取材・文・写真/アイスプレスジャパン編集部

記者:今日の試合(Game5)を振り返って
橋本僚キャプテン:先制点を取られてしまって、第2ピリオドの最後に追いついて、「本当にここからだ」というような状況でそのまま試合が進んでいったんですけれども。
両チームとも決定的なピンチもチャンスもそれほど多くなく、とても引き締まったゲームだったのかなと思います。最後はやられてしまったんですけれども、本当にみんなよく戦ったな、と思います。

記者:キャプテンとして初めてのアジアリーグファイナル、今の思いは?
橋本:そうですね……本当にかなり思いはありました。本当にみんなよくやってくれている、っていうのも僕自身がすごく感じてた部分も多かったんで、最後は本当に……「報われたいな」って思っていました。
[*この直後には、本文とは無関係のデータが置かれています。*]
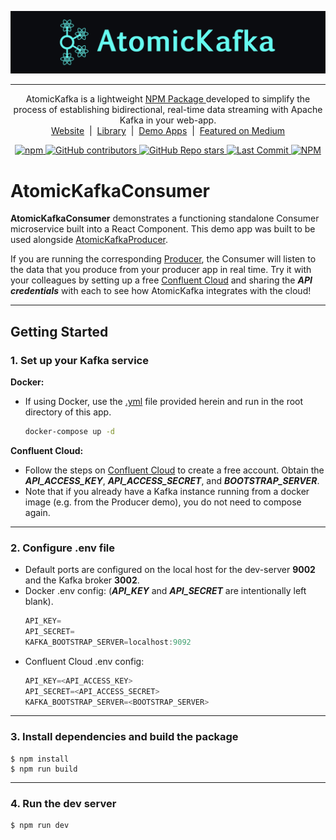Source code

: ![AtomicKafka_MastHead](./assets/logo_rect.png)

---

<p align="center">AtomicKafka is a lightweight <a href="https://github.com/oslabs-beta/AtomicKafka"> NPM Package </a> developed to simplify the process of establishing bidirectional, real-time data streaming with Apache Kafka in your web-app.
<br>
<a href="http://www.atomickafka.com/">Website</a><span>&nbsp; | &nbsp;</span><a href="https://github.com/oslabs-beta/AtomicKafka">Library</a><span>&nbsp; | &nbsp;</span><a href="https://github.com/AtomicKafka">Demo Apps</a><span>&nbsp; | &nbsp;</span><a href="https://medium.com/@dbehmoaras/2eb79b20eaae?source=friends_link&sk=843b83b81eb79f37f0d2b8a96ce26212">Featured on Medium</a></p>


<p align="center">

  <a href="https://www.npmjs.com/package/atomic-kafka">
    <img alt="npm" src="https://img.shields.io/npm/v/atomic-kafka?color=%2366FCF1&style=for-the-badge">
  </a>
  <a href="https://github.com/oslabs-beta/atomickafka/graphs/contributors">
    <img alt="GitHub contributors" src="https://img.shields.io/github/contributors/oslabs-beta/atomickafka?color=%2366FCF1&style=for-the-badge">
  </a>
  <a href="https://github.com/oslabs-beta/AtomicKafka/stargazers">
    <img alt="GitHub Repo stars" src="https://img.shields.io/github/stars/oslabs-beta/AtomicKafka?color=%2366FCF1&style=for-the-badge">
  </a>
  <a href="https://github.com/oslabs-beta/atomickafka/blob/main/LICENSE">
    <img alt="Last Commit" src="https://img.shields.io/github/last-commit/oslabs-beta/AtomicKafka?color=%2366FCF1&style=for-the-badge">
  </a>
  <a href="https://github.com/oslabs-beta/atomickafka/blob/main/LICENSE">
    <img alt="NPM" src="https://img.shields.io/npm/l/atomic-kafka?color=%2366FCF1&style=for-the-badge">
  </a>
</p>


# **AtomicKafkaConsumer**

**AtomicKafkaConsumer** demonstrates a functioning standalone Consumer microservice built into a React Component. This demo app was built to be used alongside [AtomicKafkaProducer](https://github.com/AtomicKafka/atomicKafkaProducer).

If you are running the corresponding [Producer](https://github.com/AtomicKafka/atomicKafkaProducer), the Consumer will listen to the data that you produce from your producer app in real time. Try it with your colleagues by setting up a free [Confluent Cloud](https://www.confluent.io/confluent-cloud/) and sharing the ***API credentials*** with each to see how AtomicKafka integrates with the cloud!



---


## **Getting Started**

### **1.** Set up your Kafka service

**Docker:**
  - If using Docker, use the [.yml](https://github.com/AtomicKafka/atomicKafkaConsumer/blob/main/docker-compose.yml) file provided herein and run in the root directory of this app.

    ```sh
    docker-compose up -d
    ```
**Confluent Cloud:**
  - Follow the steps on [Confluent Cloud](https://www.confluent.io/confluent-cloud/) to create a free account. Obtain the ***API_ACCESS_KEY***, ***API_ACCESS_SECRET***, and ***BOOTSTRAP_SERVER***.
  - Note that if you already have a Kafka instance running from a docker image (e.g. from the Producer demo), you do not need to compose again.
---
### **2.** Configure .env file
- Default ports are configured on the local host for the dev-server **9002** and the Kafka broker **3002**.
- Docker .env config: (**_API_KEY_** and **_API_SECRET_** are intentionally left blank).
  ```js
  API_KEY=
  API_SECRET=
  KAFKA_BOOTSTRAP_SERVER=localhost:9092
  ```
- Confluent Cloud .env config:
  ```js
  API_KEY=<API_ACCESS_KEY>
  API_SECRET=<API_ACCESS_SECRET>
  KAFKA_BOOTSTRAP_SERVER=<BOOTSTRAP_SERVER>
  ```

---
### **3.** Install dependencies and build the package
```
$ npm install
$ npm run build
```
---

### **4.** Run the dev server

```
$ npm run dev
```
ジャパンカップで1シーズンを過ごして、いよいよ「アジアリーグで優勝を狙う」という思いで今シーズンに入ったんですけれども、本当にシーズンを追うごとにどんどんとチームの結束力も、システムの実行度であったりとか、ピークを最後の最後に持ってこれた、という実感はありましたので、「ここ韓国で何としても勝って帰ろう」という思いでした。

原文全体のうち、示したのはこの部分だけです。